© JUNGE FREIHEIT Verlag GmbH & Co. www.jungefreiheit.de 07/18 / 09. Februar 2018

Viele ungeklärte Fragen und eine Rolle rückwärts
AfD-Fraktion im Bundestag: Eine Veranstaltung zum Thema Antisemitismus gerät zur Lobbyarbeit für die russische Regierung
Thorsten Brückner

Ich habe das Gefühl, daß ich mich geirrt habe“, entschuldigte sich der israelische Ex-Minister Rafael Eitan im Interview mit dem Radiosender 103-FM für sein Lob an die AfD. In einer Grußbotschaft an die Bundestagsfraktion anläßlich ihrer Veranstaltung über alten und neuen Antisemitismus hatte Eitan gesagt: „Die AfD ist wichtig, um die falsche Politik der offenen Grenzen zu stoppen, die sich fatal auf die Welt auswirkt.“ Und: „Die Moslems werden die freie demokratische Gesellschaft in etwas anderes verwandeln.“ Die Grenzen nicht zu sichern, sei ein Ausdruck von Schwäche. An die Adresse der Partei gerichtet sagte der 91jährige, der 1960 der maßgebliche Kopf hinter der Gefangennahme des NS-Verbrechers Adolf Eichmann in Argentinien war: „Sie haben mehr Freunde in der Welt, als sie denken.“ 

In Israel hagelte es daraufhin Kritik an Eitan. Zahlreiche Medien griffen seine Äußerungen auf. Auch der israelische Botschafter in Deutschland, Jeremy Issacharoff, wählte scharfe Worte: Es sei „schwer zu glauben“, daß der Mann, der Adolf Eichmann festgenommen und ihn in Israel vor Gericht gebracht habe, Repräsentanten der deutschen Rechten lobe, „die die Nazi-Vergangenheit verherrlichen. Traurig und eine Schande“, so das Fazit des Botschafters auf Twitter.

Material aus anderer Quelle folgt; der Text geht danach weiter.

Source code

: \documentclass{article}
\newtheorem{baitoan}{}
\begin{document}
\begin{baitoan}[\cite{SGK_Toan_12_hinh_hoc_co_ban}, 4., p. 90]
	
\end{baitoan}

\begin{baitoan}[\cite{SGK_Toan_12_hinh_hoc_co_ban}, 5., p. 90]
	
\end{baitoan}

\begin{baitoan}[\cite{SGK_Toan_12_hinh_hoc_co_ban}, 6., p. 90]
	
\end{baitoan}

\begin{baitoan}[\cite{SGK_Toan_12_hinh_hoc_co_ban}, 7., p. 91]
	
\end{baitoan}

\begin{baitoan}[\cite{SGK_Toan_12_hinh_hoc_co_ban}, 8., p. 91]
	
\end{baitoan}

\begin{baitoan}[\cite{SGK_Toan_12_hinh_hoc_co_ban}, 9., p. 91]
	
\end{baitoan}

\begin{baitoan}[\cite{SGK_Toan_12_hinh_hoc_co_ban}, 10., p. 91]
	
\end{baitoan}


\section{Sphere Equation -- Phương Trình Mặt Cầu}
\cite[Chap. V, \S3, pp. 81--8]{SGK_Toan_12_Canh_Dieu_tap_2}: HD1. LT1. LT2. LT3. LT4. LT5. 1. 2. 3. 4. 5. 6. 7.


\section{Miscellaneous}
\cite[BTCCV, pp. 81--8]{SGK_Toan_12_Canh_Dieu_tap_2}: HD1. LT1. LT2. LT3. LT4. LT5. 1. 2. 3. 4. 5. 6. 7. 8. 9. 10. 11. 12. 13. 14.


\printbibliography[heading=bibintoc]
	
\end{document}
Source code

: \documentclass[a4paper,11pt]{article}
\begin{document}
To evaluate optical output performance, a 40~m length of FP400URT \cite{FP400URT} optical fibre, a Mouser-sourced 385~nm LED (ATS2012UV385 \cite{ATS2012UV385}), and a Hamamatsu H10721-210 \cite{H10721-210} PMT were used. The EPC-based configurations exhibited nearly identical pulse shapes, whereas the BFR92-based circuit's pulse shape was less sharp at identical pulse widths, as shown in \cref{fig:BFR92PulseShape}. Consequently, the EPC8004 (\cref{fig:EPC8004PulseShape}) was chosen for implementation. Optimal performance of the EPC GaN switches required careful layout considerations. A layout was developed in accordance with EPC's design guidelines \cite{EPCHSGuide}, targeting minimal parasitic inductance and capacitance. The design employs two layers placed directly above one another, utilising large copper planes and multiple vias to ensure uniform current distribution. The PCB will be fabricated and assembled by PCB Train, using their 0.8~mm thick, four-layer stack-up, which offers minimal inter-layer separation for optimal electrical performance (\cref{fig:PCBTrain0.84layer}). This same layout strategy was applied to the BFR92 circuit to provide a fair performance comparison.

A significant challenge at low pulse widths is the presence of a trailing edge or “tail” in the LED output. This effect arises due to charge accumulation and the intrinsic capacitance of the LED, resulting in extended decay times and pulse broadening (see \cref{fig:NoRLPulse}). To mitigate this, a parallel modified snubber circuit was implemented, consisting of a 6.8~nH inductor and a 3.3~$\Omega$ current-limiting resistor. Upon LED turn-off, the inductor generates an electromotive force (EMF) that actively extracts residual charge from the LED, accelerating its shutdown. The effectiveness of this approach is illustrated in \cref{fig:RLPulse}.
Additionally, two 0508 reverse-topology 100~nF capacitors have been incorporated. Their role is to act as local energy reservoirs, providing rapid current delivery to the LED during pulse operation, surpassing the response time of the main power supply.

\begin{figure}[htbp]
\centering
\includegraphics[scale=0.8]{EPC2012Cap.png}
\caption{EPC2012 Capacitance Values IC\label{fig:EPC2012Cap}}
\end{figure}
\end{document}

Bei der AfD-Veranstaltung, die auch wegen der späten Einladung der AfD- Pressestelle an die Hauptstadtjournalisten hierzulande nur auf geringe Resonanz stieß, war mit dem früheren Knesset-Abgeordneten Michael Kleiner ein weiterer Gesprächspartner vorgesehen. Kleiner verließ allerdings kurz vor seinem Vortrag überstürzt den Bundestag.  Ein „familiärer Notfall“, hieß es von Seiten der AfD. Die heftigen Reaktionen auf Eitan im politischen Israel werfen hinsichtlich dieser Begründung jedoch Fragen auf. Zumal Kleiner nach Informationen der JUNGEN FREIHEIT noch bis zum darauffolgenden Tag in Berlin weilte. 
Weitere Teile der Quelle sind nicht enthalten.